### [Goal of the exercise]
Go through the following data and transcribe exactly the stretch of lines from the one holding "If you want" to the one holding "[link-matrix]: https://matrix.to/#/#alvr:ckie.dev?via=ckie.dev", both included.

--- Input material Enclosed Below ---

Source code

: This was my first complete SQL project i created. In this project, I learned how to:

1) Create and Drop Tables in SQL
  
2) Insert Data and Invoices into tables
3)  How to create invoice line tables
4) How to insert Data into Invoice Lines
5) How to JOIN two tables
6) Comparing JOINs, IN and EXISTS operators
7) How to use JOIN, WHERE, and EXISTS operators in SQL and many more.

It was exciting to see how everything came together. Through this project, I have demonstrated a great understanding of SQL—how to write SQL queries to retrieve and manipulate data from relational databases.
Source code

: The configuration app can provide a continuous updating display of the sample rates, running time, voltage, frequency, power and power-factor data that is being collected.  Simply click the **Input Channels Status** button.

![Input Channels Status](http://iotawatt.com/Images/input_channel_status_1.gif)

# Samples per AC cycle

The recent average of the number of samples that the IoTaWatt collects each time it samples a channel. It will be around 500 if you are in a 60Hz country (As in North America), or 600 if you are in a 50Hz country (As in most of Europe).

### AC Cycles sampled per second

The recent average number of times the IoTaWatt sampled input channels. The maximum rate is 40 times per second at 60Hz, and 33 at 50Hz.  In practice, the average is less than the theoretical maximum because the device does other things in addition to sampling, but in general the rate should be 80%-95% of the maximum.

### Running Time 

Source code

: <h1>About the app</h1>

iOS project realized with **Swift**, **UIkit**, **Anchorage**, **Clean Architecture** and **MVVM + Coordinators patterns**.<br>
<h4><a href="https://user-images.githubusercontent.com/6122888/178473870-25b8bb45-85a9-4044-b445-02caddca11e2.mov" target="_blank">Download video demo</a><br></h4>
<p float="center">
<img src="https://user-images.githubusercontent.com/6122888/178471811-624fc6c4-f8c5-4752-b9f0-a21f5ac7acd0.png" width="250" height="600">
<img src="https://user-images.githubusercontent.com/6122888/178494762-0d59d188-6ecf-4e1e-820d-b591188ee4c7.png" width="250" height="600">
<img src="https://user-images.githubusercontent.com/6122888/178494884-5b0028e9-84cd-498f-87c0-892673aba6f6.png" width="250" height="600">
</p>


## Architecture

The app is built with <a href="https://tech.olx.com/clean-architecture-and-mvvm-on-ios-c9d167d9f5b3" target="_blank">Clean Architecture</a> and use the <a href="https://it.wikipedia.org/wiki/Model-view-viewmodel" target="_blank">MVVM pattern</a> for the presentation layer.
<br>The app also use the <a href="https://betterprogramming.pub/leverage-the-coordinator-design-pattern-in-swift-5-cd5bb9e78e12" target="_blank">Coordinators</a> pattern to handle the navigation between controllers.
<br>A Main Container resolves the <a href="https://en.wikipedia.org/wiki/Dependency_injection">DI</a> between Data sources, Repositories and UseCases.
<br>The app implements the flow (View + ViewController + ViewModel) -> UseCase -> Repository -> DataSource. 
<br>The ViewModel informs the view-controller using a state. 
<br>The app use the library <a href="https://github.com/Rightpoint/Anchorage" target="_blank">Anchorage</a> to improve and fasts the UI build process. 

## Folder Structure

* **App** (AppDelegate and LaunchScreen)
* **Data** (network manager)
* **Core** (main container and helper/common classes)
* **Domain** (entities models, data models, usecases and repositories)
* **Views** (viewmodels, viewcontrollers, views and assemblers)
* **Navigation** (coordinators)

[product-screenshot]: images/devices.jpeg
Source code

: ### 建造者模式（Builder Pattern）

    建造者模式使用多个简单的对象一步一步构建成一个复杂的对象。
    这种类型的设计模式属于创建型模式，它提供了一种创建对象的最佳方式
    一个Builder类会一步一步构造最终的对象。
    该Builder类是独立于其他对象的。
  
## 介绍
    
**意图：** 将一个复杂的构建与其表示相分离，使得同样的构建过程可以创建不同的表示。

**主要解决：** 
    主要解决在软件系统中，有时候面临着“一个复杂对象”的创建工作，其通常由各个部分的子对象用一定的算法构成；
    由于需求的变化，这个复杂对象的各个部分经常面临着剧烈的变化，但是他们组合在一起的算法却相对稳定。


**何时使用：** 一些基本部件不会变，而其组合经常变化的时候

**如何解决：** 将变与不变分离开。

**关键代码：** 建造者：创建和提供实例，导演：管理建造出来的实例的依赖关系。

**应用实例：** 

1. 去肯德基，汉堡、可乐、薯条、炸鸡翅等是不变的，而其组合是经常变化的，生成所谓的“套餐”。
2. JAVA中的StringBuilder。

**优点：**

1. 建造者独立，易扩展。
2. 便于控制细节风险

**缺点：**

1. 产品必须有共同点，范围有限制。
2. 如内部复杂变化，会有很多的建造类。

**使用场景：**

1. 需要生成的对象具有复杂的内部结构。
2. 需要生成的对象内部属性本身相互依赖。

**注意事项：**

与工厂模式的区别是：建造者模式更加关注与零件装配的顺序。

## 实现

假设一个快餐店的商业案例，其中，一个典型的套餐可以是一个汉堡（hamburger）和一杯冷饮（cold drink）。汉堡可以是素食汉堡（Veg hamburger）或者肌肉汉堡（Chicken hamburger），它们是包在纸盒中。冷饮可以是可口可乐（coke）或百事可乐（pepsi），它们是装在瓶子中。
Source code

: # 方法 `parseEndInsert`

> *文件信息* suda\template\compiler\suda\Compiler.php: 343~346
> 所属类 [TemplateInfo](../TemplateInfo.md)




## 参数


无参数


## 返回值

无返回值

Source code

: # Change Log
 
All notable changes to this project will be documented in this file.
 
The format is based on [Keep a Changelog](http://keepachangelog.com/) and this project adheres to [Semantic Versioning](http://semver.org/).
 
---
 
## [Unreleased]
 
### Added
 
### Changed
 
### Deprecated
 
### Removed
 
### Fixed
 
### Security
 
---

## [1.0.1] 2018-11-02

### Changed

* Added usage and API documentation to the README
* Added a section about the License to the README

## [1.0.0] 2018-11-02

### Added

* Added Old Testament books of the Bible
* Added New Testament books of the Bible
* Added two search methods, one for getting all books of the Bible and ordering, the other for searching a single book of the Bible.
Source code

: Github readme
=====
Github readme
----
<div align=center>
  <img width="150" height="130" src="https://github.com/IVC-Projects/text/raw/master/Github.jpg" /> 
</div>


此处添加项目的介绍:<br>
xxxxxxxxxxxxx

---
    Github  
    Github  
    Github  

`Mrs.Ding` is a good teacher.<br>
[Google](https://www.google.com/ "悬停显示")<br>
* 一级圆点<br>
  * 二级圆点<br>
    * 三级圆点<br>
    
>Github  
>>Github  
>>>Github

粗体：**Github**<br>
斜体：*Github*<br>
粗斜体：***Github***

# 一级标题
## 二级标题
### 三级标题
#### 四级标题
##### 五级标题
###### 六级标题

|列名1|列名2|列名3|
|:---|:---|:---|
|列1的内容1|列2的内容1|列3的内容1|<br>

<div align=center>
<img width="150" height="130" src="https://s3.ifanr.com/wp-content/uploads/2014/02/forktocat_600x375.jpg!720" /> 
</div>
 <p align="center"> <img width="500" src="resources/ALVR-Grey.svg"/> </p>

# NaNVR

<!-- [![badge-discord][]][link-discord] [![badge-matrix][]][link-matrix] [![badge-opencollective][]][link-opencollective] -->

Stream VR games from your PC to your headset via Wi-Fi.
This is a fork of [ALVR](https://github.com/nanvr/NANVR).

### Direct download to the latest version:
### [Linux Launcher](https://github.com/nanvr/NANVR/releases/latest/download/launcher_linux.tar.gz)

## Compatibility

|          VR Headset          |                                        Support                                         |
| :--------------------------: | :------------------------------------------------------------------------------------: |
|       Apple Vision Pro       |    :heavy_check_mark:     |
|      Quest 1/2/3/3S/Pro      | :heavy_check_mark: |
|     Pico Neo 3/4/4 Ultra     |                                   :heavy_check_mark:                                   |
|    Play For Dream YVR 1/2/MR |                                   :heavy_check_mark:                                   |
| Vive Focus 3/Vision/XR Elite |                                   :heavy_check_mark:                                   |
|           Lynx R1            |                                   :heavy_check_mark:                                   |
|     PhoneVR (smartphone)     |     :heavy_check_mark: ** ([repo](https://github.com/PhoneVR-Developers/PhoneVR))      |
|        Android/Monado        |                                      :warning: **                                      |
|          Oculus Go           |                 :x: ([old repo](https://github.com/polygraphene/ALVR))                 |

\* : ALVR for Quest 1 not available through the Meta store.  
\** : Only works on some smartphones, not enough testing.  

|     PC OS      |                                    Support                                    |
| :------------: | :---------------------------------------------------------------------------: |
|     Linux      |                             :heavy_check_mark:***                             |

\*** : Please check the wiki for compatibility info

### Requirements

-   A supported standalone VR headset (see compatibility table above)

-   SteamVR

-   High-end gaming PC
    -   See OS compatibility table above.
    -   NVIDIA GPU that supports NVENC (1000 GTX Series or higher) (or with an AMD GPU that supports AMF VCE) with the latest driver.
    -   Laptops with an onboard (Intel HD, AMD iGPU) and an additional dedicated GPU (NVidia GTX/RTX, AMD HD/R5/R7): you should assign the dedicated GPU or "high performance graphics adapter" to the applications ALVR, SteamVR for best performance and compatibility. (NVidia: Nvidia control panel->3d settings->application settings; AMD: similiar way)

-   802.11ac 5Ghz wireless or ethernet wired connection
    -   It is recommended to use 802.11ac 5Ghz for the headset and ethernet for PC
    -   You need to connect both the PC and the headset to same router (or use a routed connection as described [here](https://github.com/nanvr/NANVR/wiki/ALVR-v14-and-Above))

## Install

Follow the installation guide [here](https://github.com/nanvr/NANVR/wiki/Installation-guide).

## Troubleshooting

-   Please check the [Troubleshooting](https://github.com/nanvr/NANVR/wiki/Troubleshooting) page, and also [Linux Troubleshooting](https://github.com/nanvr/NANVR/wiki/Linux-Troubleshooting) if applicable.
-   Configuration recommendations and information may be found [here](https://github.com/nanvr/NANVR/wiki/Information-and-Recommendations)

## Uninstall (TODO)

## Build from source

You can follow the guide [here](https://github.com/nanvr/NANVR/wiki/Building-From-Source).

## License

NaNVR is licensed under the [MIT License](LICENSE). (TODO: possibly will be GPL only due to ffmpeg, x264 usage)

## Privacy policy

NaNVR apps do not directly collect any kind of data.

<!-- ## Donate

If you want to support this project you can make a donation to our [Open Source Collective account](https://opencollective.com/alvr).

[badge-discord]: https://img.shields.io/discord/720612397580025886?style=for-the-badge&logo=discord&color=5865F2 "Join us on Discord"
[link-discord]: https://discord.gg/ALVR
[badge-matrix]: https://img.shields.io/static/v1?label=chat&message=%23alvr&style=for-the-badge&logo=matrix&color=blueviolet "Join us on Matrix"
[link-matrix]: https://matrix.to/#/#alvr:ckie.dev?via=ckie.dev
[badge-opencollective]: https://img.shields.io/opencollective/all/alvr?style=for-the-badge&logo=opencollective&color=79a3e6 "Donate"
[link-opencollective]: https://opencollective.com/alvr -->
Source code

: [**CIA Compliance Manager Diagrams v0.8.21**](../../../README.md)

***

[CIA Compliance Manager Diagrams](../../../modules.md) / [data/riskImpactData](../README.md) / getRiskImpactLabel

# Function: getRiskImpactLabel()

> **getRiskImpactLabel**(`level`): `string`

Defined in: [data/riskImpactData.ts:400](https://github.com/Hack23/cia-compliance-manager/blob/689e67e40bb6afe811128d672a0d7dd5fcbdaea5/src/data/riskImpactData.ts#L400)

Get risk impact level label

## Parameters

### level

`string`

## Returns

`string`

--- End of Enclosed Input material ---

### [Result]
If you want to support this project you can make a donation to our [Open Source Collective account](https://opencollective.com/alvr).

[badge-discord]: https://img.shields.io/discord/720612397580025886?style=for-the-badge&logo=discord&color=5865F2 "Join us on Discord"
[link-discord]: https://discord.gg/ALVR
[badge-matrix]: https://img.shields.io/static/v1?label=chat&message=%23alvr&style=for-the-badge&logo=matrix&color=blueviolet "Join us on Matrix"
[link-matrix]: https://matrix.to/#/#alvr:ckie.dev?via=ckie.dev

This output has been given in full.